Разум не есть фактическая данность — скорее, это императив. Когда он достигнет желанных целей, откроются другие дали, где геометрический дух беспомощен. «Я провел немало времени в изучении абстрактных наук, — признается Паскаль, — и разочаровался в них, мне недоставало общения... Начав изучать гуманитарные науки, я понял, как мало связаны с ними науки абстрактные. Божественные истины не соприкасаются с искусством убеждения, ибо они по ту сторону природы: только Бог знает, как проникнуть в душу и завладеть ею».
Величие и нищета человека
«Человек рожден, чтобы мыслить: в этом его достоинство и назначение, думать как следует — его долг. Порядок мышления состоит в том, чтобы начать с начала, — с себя». Как для Монтени, человек у Паскаля — главный предмет рефлексии. Философия утверждает, а мышление доказывает величие человека. «Человек не просто тростник, слабое порождение природы: он — мыслящий тростник. Нетрудно уничтожить его, но если все же суждено человеку быть раздавленным, то он умеет и в смерти быть на высоте; у него есть понимание превосходства вселенной, но такого понимания нет у вселенной... Так научимся же мыслить достойно: наконец, это моральный принцип».

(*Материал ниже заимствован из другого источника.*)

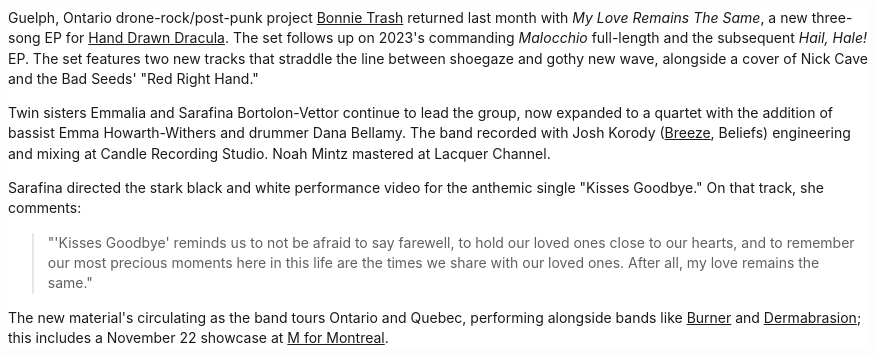 Guelph, Ontario drone-rock/post-punk project [Bonnie Trash](https://handdrawndracula.bandcamp.com/album/my-love-remains-the-same) returned last month with *My Love Remains The Same*, a new three-song EP for [Hand Drawn Dracula](https://www.handdrawndracula.com/). The set follows up on 2023's commanding *Malocchio* full-length and the subsequent *Hail, Hale!* EP. The set features two new tracks that straddle the line between shoegaze and gothy new wave, alongside a cover of Nick Cave and the Bad Seeds' "Red Right Hand."

Twin sisters Emmalia and Sarafina Bortolon-Vettor continue to lead the group, now expanded to a quartet with the addition of bassist Emma Howarth-Withers and drummer Dana Bellamy. The band recorded with Josh Korody ([Breeze](https://www.instagram.com/joshkorody/), Beliefs) engineering and mixing at Candle Recording Studio. Noah Mintz mastered at Lacquer Channel.

Sarafina directed the stark black and white performance video for the anthemic single "Kisses Goodbye." On that track, she comments:

>"'Kisses Goodbye' reminds us to not be afraid to say farewell, to hold our loved ones close to our hearts, and to remember our most precious moments here in this life are the times we share with our loved ones. After all, my love remains the same."

The new material's circulating as the band tours Ontario and Quebec, performing alongside bands like [Burner](https://burnerband.bandcamp.com) and [Dermabrasion](https://dermabrasion.bandcamp.com); this includes a November 22 showcase at [M for Montreal](https://www.mformontreal.com/).

<iframe style="border: 0; width: 350px; height: 470px;" src="https://bandcamp.com/EmbeddedPlayer/album=2434752082/size=large/bgcol=ffffff/linkcol=0687f5/tracklist=false/transparent=true/" seamless><a href="https://handdrawndracula.bandcamp.com/album/my-love-remains-the-same">My Love Remains the Same by Bonnie Trash</a></iframe>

Величие человека очевидно настолько, что его можно вывести даже из его же ничтожества, — ведь говорим же мы: «какое скотство», имея в виду, что презираем того, кто скатился до животного состояния, а ведь совсем не так давно животная природа была его собственной. Но настоящее величие состоит в умении быть милосердным. Дерево не знает сострадания, зато удел великих — быть снисходительными.

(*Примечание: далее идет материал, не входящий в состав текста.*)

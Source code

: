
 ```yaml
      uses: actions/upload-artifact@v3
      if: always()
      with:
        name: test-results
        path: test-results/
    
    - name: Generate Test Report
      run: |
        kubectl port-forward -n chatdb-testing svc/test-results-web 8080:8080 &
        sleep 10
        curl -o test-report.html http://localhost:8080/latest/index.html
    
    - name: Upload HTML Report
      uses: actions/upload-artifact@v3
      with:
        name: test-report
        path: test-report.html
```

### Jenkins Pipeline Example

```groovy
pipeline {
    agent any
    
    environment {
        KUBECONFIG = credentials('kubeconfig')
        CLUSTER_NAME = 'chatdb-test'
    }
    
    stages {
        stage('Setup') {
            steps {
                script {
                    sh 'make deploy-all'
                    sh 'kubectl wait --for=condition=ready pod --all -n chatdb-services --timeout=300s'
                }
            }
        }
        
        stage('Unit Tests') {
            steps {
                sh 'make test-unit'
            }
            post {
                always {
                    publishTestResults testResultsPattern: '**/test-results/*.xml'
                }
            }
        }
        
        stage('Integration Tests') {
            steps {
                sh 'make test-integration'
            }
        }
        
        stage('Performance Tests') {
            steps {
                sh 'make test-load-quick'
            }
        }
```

Есть два начала истины: разум и чувства, но и то и другое обманчиво. «Мы часто недовольны жизнью и тем, что имеем: хотим быть в глазах других лучше, а потому все время заняты сравнением, мысленно прихорашиваемся, чтобы сохранить лицо воображаемое, забывая об истинном». Но разве не претенциозно — хотеть быть известным всему белу свету, да еще и потомкам. Тщеславие укоренено в сердце человеческом: солдат, рабочий, повар, грузчик — неважно кто — хотят быть почитаемыми, «и даже философы, пишущие о суетности славы, и те хотят быть славными писателями, а те, кто их читает, хотят иметь славу почитателей; возможно, и я, пишущий эти строки, того же хочу... Гордость овладевает нами незаметно, через ошибки наши, так что, кажется, и потерять жизнь мы готовы, лишь бы об этом говорили».

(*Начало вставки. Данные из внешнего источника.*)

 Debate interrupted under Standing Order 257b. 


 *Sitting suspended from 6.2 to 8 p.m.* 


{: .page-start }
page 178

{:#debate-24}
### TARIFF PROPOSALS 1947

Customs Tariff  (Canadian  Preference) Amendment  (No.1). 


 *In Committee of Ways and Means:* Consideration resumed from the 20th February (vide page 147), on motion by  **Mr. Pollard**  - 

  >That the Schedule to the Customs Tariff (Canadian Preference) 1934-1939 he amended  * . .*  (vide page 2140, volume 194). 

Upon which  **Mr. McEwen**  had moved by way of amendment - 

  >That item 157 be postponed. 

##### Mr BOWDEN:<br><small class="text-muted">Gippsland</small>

Но это не все, Паскаль говорит и об онтологическом ничтожестве человека. «Что такое человек? Относительно бесконечного — ничто, и все — в сравнении с ничем, а значит, нечто среднее между всем и ничем. Бесконечно далекий от целей и начал того, что скрыто в непроглядной дали, человек равным образом не способен понять, откуда он пришел, понять бесконечное, которое поглотит его... Кто может понять эти странные пути? Только их автор, никто другой». Таковы наши реальные условия — быть между точным знанием и абсолютным невежеством. Мы жаждем порядка стабильного, основы прочнейшей, чтобы построить башню до небес, но рано или поздно фундамент дает трещину, и пропасть открывается нашему взору.